By default, xmlKit does no XML namespace processing (it just treats namespace declarations as regular node attributes), but passing process_namespaces=True will make it expand namespaces for you:

>>> xml = """
... <root xmlns="http://defaultns.com/"
...       xmlns:a="http://a.com/"
...       xmlns:b="http://b.com/">
...   <x>1</x>
...   <a:y>2</a:y>
...   <b:z>3</b:z>
... </root>
... """
>>> xmlkit.parse(xml, process_namespaces=True) == {
...     'http://defaultns.com/:root': {
...         'http://defaultns.com/:x': '1',
...         'http://a.com/:y': '2',
...         'http://b.com/:z': '3',
...     }
... }
True

It also lets you collapse certain namespaces to shorthand prefixes, or skip them altogether:

>>> namespaces = {
...     'http://defaultns.com/': None, # skip this namespace
...     'http://a.com/': 'ns_a', # collapse "http://a.com/" -> "ns_a"
... }
>>> xmlkit.parse(xml, process_namespaces=True, namespaces=namespaces) == {
...     'root': {
...         'x': '1',
...         'ns_a:y': '2',
...         'http://b.com/:z': '3',
...     },
... }
True

Streaming mode

xmlKit is very fast (Expat-based) and has a streaming mode with a small memory footprint, suitable for big XML dumps like Discogs or Wikipedia:

>>> def handle_artist(_, artist):
...     print(artist['name'])
...     return True
>>>
>>> xmlkit.parse(GzipFile('discogs_artists.xml.gz'),
...     item_depth=2, item_callback=handle_artist)
A Perfect Circle
Fantômas
King Crimson
Chris Potter
...

It can also be used from the command line to pipe objects to a script like this:

import sys, marshal
while True:
    _, article = marshal.load(sys.stdin)
    print(article['title'])
$ bunzip2 enwiki-pages-articles.xml.bz2 | xmlkit.py 2 | myscript.py
AccessibleComputing
Anarchism
AfghanistanHistory
AfghanistanGeography
AfghanistanPeople
AfghanistanCommunications
Autism
...

Or just cache the dicts so you don't have to parse that big XML file again.

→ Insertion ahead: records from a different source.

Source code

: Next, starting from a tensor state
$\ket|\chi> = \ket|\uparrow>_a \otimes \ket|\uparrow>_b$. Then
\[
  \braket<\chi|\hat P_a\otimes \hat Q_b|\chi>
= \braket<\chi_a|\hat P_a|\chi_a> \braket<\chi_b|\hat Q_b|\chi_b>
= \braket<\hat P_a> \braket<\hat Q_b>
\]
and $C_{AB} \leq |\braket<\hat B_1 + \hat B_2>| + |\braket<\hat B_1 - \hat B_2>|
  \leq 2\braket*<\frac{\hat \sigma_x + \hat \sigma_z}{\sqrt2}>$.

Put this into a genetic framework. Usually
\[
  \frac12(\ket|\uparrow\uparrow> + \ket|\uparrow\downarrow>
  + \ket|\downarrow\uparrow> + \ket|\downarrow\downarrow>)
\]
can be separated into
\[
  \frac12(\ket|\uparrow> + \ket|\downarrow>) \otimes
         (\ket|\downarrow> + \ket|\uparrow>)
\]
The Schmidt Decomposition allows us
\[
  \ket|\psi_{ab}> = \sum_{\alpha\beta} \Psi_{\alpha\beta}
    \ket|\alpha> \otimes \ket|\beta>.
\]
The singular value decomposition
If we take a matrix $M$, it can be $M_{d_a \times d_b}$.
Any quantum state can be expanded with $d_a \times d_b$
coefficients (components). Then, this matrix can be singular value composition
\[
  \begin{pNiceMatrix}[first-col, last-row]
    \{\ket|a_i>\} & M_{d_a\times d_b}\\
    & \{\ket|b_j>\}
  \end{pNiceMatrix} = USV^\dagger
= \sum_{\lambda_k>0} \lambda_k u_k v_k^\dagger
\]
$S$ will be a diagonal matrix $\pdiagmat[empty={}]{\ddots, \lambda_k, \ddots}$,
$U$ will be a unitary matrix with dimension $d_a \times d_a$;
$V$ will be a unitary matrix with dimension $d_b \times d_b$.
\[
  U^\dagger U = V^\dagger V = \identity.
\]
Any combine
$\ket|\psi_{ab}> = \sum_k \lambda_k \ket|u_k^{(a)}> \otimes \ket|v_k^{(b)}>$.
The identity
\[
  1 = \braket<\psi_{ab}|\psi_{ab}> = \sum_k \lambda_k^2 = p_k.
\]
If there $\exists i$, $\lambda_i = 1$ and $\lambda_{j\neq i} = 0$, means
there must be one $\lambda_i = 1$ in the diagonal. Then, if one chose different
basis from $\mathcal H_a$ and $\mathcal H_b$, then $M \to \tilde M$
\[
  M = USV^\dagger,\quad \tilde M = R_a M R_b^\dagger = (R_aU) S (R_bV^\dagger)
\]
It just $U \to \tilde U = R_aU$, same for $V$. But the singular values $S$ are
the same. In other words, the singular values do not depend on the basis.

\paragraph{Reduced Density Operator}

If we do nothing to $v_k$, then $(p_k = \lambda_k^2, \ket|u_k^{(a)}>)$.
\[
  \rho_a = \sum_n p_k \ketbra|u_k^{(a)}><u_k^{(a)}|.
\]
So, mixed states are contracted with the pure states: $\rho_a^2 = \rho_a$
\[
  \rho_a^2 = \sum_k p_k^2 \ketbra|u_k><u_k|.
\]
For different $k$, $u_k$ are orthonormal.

You do this only once:

$ bunzip2 enwiki-pages-articles.xml.bz2 | xmlkit.py 2 | gzip > enwiki.dicts.gz

And you reuse the dicts with every script that needs them:

$ gunzip enwiki.dicts.gz | script1.py
$ gunzip enwiki.dicts.gz | script2.py
...

Roundtripping

You can also convert in the other direction, using the unparse() method:

>>> mydict = {
...     'response': {
...             'status': 'good',
...             'last_updated': '2014-02-16T23:10:12Z',
...     }
... }
>>> print(unparse(mydict, pretty=True))
<?xml version="1.0" encoding="utf-8"?>
<response>
	<status>good</status>
	<last_updated>2014-02-16T23:10:12Z</last_updated>
</response>

Text values for nodes can be specified with the cdata_key key in the python dict, while node properties can be specified with the attr_prefix prefixed to the key name in the python dict. The default value for attr_prefix is @ and the default value for cdata_key is #text.

>>> import xmlkit
>>>
>>> mydict = {
...     'text': {
...         '@color':'red',
...         '@stroke':'2',
...         '#text':'This is a test'
...     }
... }
>>> print(xmlkit.unparse(mydict, pretty=True))
<?xml version="1.0" encoding="utf-8"?>
<text stroke="2" color="red">This is a test</text>

Lists that are specified under a key in a dictionary use the key as a tag for each item. But if a list does have a parent key, for example if a list exists inside another list, it does not have a tag to use and the items are converted to a string as shown in the example below. To give tags to nested lists, use the expand_iter keyword argument to provide a tag as demonstrated below. Note that using expand_iter will break roundtripping.

>>> mydict = {
...     "line": {
...         "points": [
...             [1, 5],
...             [2, 6],
...         ]
...     }
... }
>>> print(xmlkit.unparse(mydict, pretty=True))
<?xml version="1.0" encoding="utf-8"?>
<line>
        <points>[1, 5]</points>
        <points>[2, 6]</points>
</line>
>>> print(xmlkit.unparse(mydict, pretty=True, expand_iter="coord"))
<?xml version="1.0" encoding="utf-8"?>
<line>
        <points>
                <coord>1</coord>
                <coord>5</coord>
        </points>
        <points>
                <coord>2</coord>
                <coord>6</coord>
        </points>
</line>

API Reference

xmlkit.parse()

Parse XML input into a Python dictionary.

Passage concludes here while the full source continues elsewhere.